[Plain-text document sources]
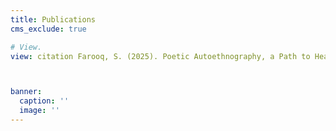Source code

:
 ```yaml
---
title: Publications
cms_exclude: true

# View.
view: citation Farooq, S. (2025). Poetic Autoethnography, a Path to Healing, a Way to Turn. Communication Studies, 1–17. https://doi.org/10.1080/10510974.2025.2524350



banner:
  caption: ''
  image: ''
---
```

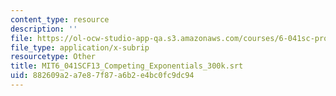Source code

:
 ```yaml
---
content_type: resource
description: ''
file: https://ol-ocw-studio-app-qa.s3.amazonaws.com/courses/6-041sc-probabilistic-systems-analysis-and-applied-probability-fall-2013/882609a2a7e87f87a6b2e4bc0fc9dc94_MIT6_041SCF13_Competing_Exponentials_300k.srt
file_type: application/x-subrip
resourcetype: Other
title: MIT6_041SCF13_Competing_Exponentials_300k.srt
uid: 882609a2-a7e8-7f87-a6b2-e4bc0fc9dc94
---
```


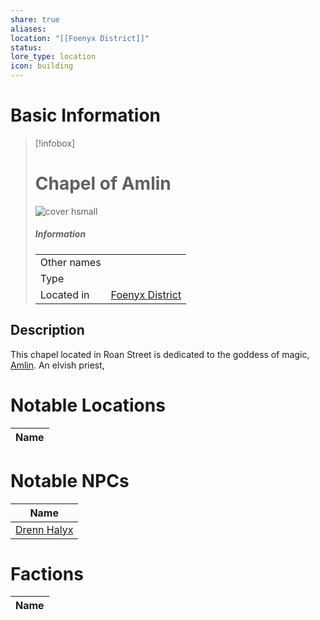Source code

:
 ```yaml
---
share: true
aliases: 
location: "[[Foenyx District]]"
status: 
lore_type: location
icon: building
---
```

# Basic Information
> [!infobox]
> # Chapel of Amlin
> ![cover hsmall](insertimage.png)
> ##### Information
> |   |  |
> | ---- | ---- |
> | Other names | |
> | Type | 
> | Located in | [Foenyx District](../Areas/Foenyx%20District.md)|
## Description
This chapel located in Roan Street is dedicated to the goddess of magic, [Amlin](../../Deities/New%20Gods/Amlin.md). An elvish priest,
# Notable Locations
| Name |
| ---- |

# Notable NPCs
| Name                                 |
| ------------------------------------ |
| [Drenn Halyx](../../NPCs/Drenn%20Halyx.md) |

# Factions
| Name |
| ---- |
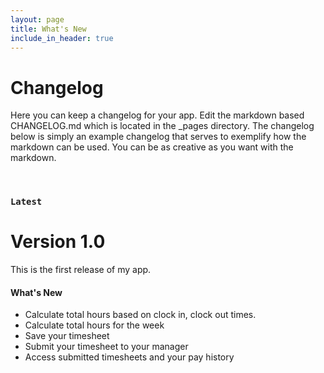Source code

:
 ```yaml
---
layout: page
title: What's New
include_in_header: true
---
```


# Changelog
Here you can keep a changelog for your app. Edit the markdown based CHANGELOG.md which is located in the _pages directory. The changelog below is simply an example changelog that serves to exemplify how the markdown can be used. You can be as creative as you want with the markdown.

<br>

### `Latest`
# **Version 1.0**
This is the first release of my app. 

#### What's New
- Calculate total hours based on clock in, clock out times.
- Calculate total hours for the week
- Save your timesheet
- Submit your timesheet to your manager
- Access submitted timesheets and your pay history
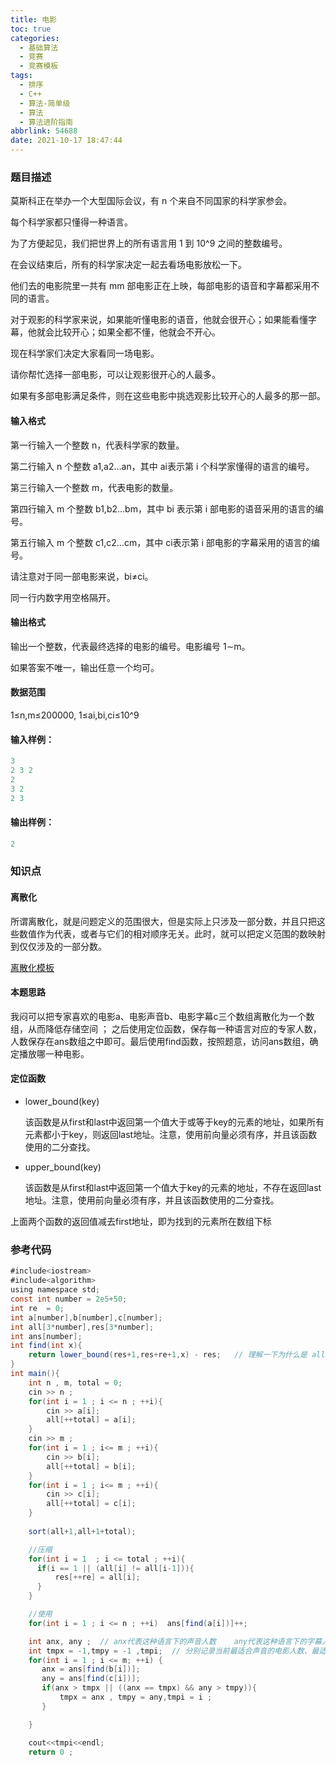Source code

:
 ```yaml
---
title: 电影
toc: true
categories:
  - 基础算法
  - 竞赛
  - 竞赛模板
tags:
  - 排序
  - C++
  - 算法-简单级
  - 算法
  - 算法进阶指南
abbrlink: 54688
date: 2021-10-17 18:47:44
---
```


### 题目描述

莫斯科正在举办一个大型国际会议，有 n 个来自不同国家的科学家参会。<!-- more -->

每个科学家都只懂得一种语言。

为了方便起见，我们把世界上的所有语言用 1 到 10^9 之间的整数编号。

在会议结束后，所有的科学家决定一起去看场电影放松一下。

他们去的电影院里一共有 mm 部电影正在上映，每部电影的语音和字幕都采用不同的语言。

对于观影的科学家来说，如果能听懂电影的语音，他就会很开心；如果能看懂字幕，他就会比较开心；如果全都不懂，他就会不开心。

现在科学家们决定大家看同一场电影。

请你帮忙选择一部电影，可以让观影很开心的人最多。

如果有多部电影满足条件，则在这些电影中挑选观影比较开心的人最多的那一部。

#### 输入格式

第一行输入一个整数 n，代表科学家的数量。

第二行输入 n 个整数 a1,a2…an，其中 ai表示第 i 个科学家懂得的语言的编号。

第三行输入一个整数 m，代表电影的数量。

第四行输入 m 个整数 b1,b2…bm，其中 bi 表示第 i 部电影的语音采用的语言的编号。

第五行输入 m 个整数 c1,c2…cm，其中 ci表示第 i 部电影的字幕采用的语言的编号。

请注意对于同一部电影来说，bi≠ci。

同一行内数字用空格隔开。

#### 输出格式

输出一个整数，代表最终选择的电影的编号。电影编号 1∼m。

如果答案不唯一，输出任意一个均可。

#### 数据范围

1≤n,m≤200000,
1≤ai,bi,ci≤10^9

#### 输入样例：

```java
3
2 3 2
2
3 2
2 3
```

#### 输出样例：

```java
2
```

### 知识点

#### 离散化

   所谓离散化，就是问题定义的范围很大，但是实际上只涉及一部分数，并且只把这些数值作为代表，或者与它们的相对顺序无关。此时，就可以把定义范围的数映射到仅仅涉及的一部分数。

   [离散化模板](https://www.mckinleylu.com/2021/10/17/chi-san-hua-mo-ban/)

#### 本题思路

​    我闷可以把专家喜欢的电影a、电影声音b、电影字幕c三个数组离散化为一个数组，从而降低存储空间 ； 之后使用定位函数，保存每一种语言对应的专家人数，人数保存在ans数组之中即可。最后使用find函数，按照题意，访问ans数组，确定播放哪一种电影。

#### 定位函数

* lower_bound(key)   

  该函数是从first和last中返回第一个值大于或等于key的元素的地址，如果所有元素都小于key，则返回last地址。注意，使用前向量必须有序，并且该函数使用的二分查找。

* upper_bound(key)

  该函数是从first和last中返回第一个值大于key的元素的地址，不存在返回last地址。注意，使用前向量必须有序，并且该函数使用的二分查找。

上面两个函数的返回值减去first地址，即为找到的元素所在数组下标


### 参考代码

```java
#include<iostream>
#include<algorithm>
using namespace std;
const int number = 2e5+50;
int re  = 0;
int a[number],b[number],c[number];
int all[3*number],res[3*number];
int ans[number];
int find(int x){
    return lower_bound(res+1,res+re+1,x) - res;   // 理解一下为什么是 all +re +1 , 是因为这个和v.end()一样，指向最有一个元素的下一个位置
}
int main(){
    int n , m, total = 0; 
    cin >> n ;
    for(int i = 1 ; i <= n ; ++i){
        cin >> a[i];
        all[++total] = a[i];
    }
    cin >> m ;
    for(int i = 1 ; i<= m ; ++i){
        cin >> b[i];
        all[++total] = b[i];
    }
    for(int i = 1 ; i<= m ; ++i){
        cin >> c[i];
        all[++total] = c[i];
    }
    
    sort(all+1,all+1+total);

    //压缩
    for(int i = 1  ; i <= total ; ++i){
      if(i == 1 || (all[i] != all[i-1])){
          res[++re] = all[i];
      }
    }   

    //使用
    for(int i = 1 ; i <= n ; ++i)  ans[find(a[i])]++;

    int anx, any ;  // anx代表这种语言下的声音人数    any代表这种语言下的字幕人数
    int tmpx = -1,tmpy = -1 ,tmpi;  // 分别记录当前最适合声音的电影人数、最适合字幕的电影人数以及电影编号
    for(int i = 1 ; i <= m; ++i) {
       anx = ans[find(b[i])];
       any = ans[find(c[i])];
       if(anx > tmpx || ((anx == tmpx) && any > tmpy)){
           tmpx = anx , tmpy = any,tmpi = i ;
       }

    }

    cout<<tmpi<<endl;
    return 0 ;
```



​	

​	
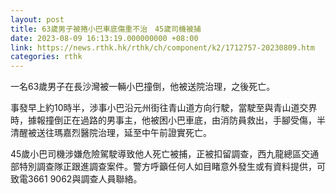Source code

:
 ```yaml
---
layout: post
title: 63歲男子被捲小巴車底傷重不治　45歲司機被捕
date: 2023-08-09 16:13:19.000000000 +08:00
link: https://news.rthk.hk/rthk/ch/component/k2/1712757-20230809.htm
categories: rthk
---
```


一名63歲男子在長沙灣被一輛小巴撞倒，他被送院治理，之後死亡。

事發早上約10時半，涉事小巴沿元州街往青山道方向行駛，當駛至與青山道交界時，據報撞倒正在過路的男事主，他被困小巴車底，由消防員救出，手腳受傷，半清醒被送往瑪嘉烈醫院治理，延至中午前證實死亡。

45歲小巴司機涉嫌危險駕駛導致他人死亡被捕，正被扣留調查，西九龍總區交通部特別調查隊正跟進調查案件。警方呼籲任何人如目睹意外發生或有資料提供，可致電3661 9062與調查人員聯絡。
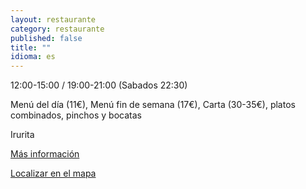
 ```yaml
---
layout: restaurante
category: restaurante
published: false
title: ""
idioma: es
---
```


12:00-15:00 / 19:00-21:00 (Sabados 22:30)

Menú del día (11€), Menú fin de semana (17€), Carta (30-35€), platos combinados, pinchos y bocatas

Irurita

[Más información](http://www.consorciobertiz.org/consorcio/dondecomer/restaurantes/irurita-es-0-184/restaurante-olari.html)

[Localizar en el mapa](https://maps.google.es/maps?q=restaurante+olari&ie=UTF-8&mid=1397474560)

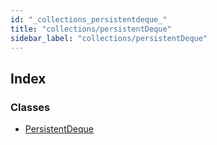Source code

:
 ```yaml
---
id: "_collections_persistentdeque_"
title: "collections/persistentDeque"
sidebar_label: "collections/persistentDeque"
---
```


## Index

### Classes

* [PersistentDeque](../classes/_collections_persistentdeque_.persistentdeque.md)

TASK OBJECTIVE - Where a line of the records holds the word "restaurante", copy that line.

TASK OUTPUT -
layout: restaurante
category: restaurante
[Más información](http://www.consorciobertiz.org/consorcio/dondecomer/restaurantes/irurita-es-0-184/restaurante-olari.html)
[Localizar en el mapa](https://maps.google.es/maps?q=restaurante+olari&ie=UTF-8&mid=1397474560)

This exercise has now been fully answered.